PROMPT: Pick out each line of the records that includes the string "method", and copy it.

★ ★ ★ ★ ★

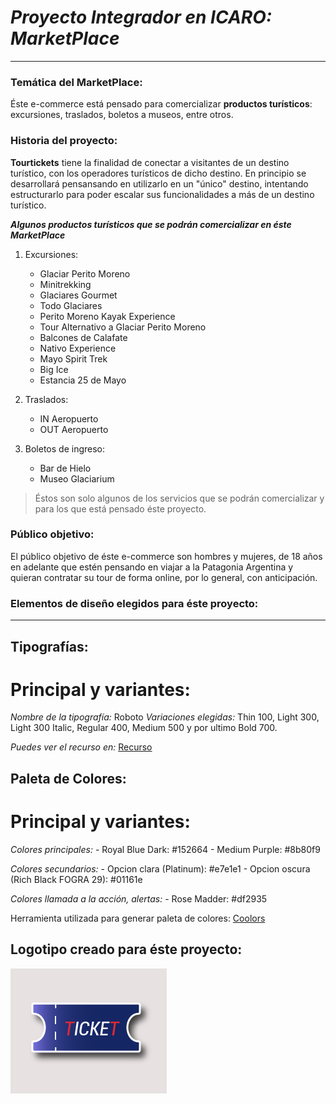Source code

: # _Proyecto Integrador en ICARO: MarketPlace_
---
### Temática del MarketPlace:
Éste e-commerce está pensado para comercializar **productos turísticos**: excursiones, traslados, boletos a museos, entre otros.

### Historia del proyecto:
**Tourtickets** tiene la finalidad de conectar a visitantes de un destino turístico, con los operadores turísticos de dicho destino.
En principio se desarrollará pensansando en utilizarlo en un "único" destino, intentando estructurarlo para poder escalar sus funcionalidades a más de un destino turístico.

__*Algunos productos turísticos que se podrán comercializar en éste MarketPlace*__

1. Excursiones:
    - Glaciar Perito Moreno
    - Minitrekking
    - Glaciares Gourmet
    - Todo Glaciares
    - Perito Moreno Kayak Experience
    - Tour Alternativo a Glaciar Perito Moreno
    - Balcones de Calafate
    - Nativo Experience
    - Mayo Spirit Trek
    - Big Ice
    - Estancia 25 de Mayo

2. Traslados:
    - IN Aeropuerto
    - OUT Aeropuerto

3. Boletos de ingreso:
    - Bar de Hielo
    - Museo Glaciarium

> Éstos son solo algunos de los servicios que se podrán comercializar y para los que está pensado éste proyecto.

### Público objetivo:
El público objetivo de éste e-commerce son hombres y mujeres, de 18 años en adelante que estén pensando en viajar a la Patagonia Argentina y quieran contratar su tour de forma online, por lo general, con anticipación.

### Elementos de diseño elegidos para éste proyecto:
---
## Tipografías:

# Principal y variantes:

*Nombre de la tipografía:* Roboto
*Variaciones elegidas:* Thin 100, Light 300, Light 300 Italic, Regular 400, Medium 500 y por ultimo Bold 700.

_Puedes ver el recurso en:_ [Recurso](https://fonts.google.com/specimen/Roboto)

## Paleta de Colores:

# Principal y variantes:

*Colores principales:* 
    - Royal Blue Dark: #152664
    - Medium Purple: #8b80f9

*Colores secundarios:*
    - Opcion clara (Platinum): #e7e1e1
    - Opcion oscura (Rich Black FOGRA 29): #01161e

*Colores llamada a la acción, alertas:*
    - Rose Madder: #df2935

Herramienta utilizada para generar paleta de colores: [Coolors](https://coolors.co/)

## Logotipo creado para éste proyecto:
![Logo](img/logo-ticket-con-fondo.png)






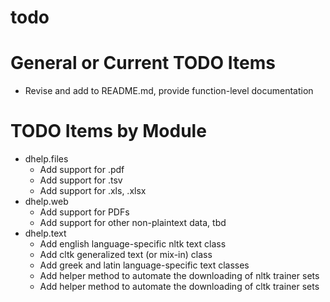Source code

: # todo

# General or Current TODO Items

* Revise and add to README.md, provide function-level documentation

# TODO Items by Module

* dhelp.files
    * Add support for .pdf
    * Add support for .tsv
    * Add support for .xls, .xlsx
* dhelp.web
    * Add support for PDFs
    * Add support for other non-plaintext data, tbd
* dhelp.text
    * Add english language-specific nltk text class
    * Add cltk generalized text (or mix-in) class
    * Add greek and latin language-specific text classes
    * Add helper method to automate the downloading of nltk trainer sets
    * Add helper method to automate the downloading of cltk trainer sets
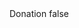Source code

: <?xml version="1.0" encoding="UTF-8"?>
<CustomMetadata xmlns="http://soap.sforce.com/2006/04/metadata">
    <label>Donation</label>
    <protected>false</protected>
</CustomMetadata>

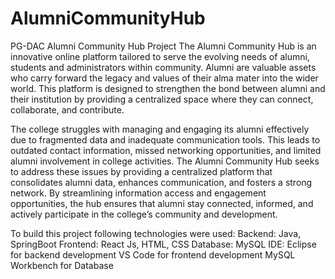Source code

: # AlumniCommunityHub
PG-DAC Alumni Community Hub Project
The Alumni Community Hub is an innovative online platform tailored to serve the evolving needs of alumni, students and administrators within community. Alumni are valuable assets who carry forward the legacy and values of their alma mater into the wider world. This platform is designed to strengthen the bond between alumni and their institution by providing a centralized space where they can connect, collaborate, and contribute.

The college struggles with managing and engaging its alumni effectively due to fragmented data and inadequate communication tools. This leads to outdated contact information, missed networking opportunities, and limited alumni involvement in college activities. The Alumni Community Hub seeks to address these issues by providing a centralized platform that consolidates alumni data, enhances communication, and fosters a strong network. By streamlining information access and engagement opportunities, the hub ensures that alumni stay connected, informed, and actively participate in the college’s community and development.

To build this project following technologies were used:
Backend: Java, SpringBoot
Frontend: React Js, HTML, CSS
Database: MySQL
IDE: Eclipse for backend development
     VS Code for frontend development
     MySQL Workbench for Database

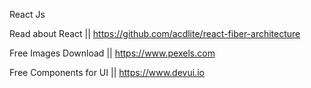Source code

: React Js

Read about React || https://github.com/acdlite/react-fiber-architecture

Free Images Download || https://www.pexels.com

Free Components for UI || https://www.devui.io
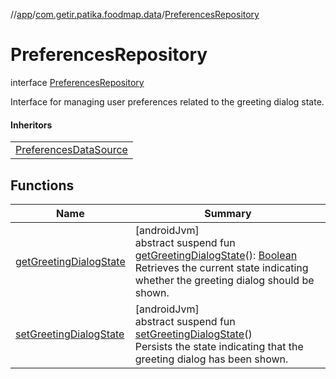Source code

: //[app](../../../index.md)/[com.getir.patika.foodmap.data](../index.md)/[PreferencesRepository](index.md)

# PreferencesRepository

interface [PreferencesRepository](index.md)

Interface for managing user preferences related to the greeting dialog state.

#### Inheritors

| |
|---|
| [PreferencesDataSource](../../com.getir.patika.foodmap.data.impl/-preferences-data-source/index.md) |

## Functions

| Name | Summary |
|---|---|
| [getGreetingDialogState](get-greeting-dialog-state.md) | [androidJvm]<br>abstract suspend fun [getGreetingDialogState](get-greeting-dialog-state.md)(): [Boolean](https://kotlinlang.org/api/latest/jvm/stdlib/kotlin/-boolean/index.html)<br>Retrieves the current state indicating whether the greeting dialog should be shown. |
| [setGreetingDialogState](set-greeting-dialog-state.md) | [androidJvm]<br>abstract suspend fun [setGreetingDialogState](set-greeting-dialog-state.md)()<br>Persists the state indicating that the greeting dialog has been shown. |
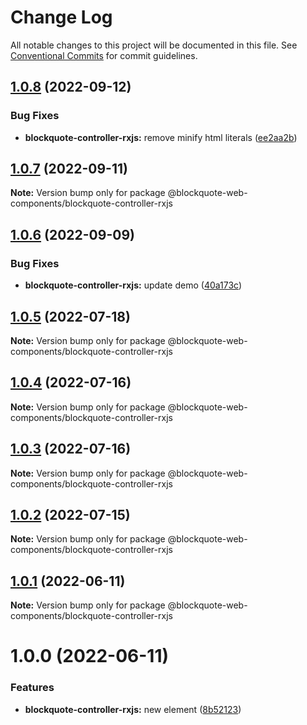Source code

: # Change Log

All notable changes to this project will be documented in this file.
See [Conventional Commits](https://conventionalcommits.org) for commit guidelines.

## [1.0.8](https://github.com/oscarmarina/blockquote-web-components/compare/@blockquote-web-components/blockquote-controller-rxjs@1.0.7...@blockquote-web-components/blockquote-controller-rxjs@1.0.8) (2022-09-12)


### Bug Fixes

* **blockquote-controller-rxjs:** remove minify html literals ([ee2aa2b](https://github.com/oscarmarina/blockquote-web-components/commit/ee2aa2ba9745ed30870e9631ea8f21971670ea78))





## [1.0.7](https://github.com/oscarmarina/blockquote-web-components/compare/@blockquote-web-components/blockquote-controller-rxjs@1.0.6...@blockquote-web-components/blockquote-controller-rxjs@1.0.7) (2022-09-11)

**Note:** Version bump only for package @blockquote-web-components/blockquote-controller-rxjs





## [1.0.6](https://github.com/oscarmarina/blockquote-web-components/compare/@blockquote-web-components/blockquote-controller-rxjs@1.0.5...@blockquote-web-components/blockquote-controller-rxjs@1.0.6) (2022-09-09)


### Bug Fixes

* **blockquote-controller-rxjs:** update demo ([40a173c](https://github.com/oscarmarina/blockquote-web-components/commit/40a173c58e017c2d924a3af87e96455de9688e42))





## [1.0.5](https://github.com/oscarmarina/blockquote-web-components/compare/@blockquote-web-components/blockquote-controller-rxjs@1.0.4...@blockquote-web-components/blockquote-controller-rxjs@1.0.5) (2022-07-18)

**Note:** Version bump only for package @blockquote-web-components/blockquote-controller-rxjs





## [1.0.4](https://github.com/oscarmarina/blockquote-web-components/compare/@blockquote-web-components/blockquote-controller-rxjs@1.0.3...@blockquote-web-components/blockquote-controller-rxjs@1.0.4) (2022-07-16)

**Note:** Version bump only for package @blockquote-web-components/blockquote-controller-rxjs





## [1.0.3](https://github.com/oscarmarina/blockquote-web-components/compare/@blockquote-web-components/blockquote-controller-rxjs@1.0.2...@blockquote-web-components/blockquote-controller-rxjs@1.0.3) (2022-07-16)

**Note:** Version bump only for package @blockquote-web-components/blockquote-controller-rxjs





## [1.0.2](https://github.com/oscarmarina/blockquote-web-components/compare/@blockquote-web-components/blockquote-controller-rxjs@1.0.1...@blockquote-web-components/blockquote-controller-rxjs@1.0.2) (2022-07-15)

**Note:** Version bump only for package @blockquote-web-components/blockquote-controller-rxjs





## [1.0.1](https://github.com/oscarmarina/blockquote-web-components/compare/@blockquote-web-components/blockquote-controller-rxjs@1.0.0...@blockquote-web-components/blockquote-controller-rxjs@1.0.1) (2022-06-11)

**Note:** Version bump only for package @blockquote-web-components/blockquote-controller-rxjs





# 1.0.0 (2022-06-11)


### Features

* **blockquote-controller-rxjs:** new element ([8b52123](https://github.com/oscarmarina/blockquote-web-components/commit/8b521232bd59dc52d79e3f3a06a85cf7870687ee))
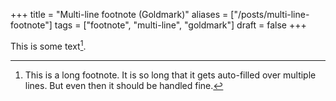 +++
title = "Multi-line footnote (Goldmark)"
aliases = ["/posts/multi-line-footnote"]
tags = ["footnote", "multi-line", "goldmark"]
draft = false
+++

This is some text[^fn:1].

[^fn:1]: This is a long footnote. It is so long that it gets auto-filled
    over multiple lines. But even then it should be handled fine.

★ ★ ★ ★ ★

SOLUTION TO THE PROBLEM:
    * Add helper method to automate the downloading of nltk trainer sets
    * Add helper method to automate the downloading of cltk trainer sets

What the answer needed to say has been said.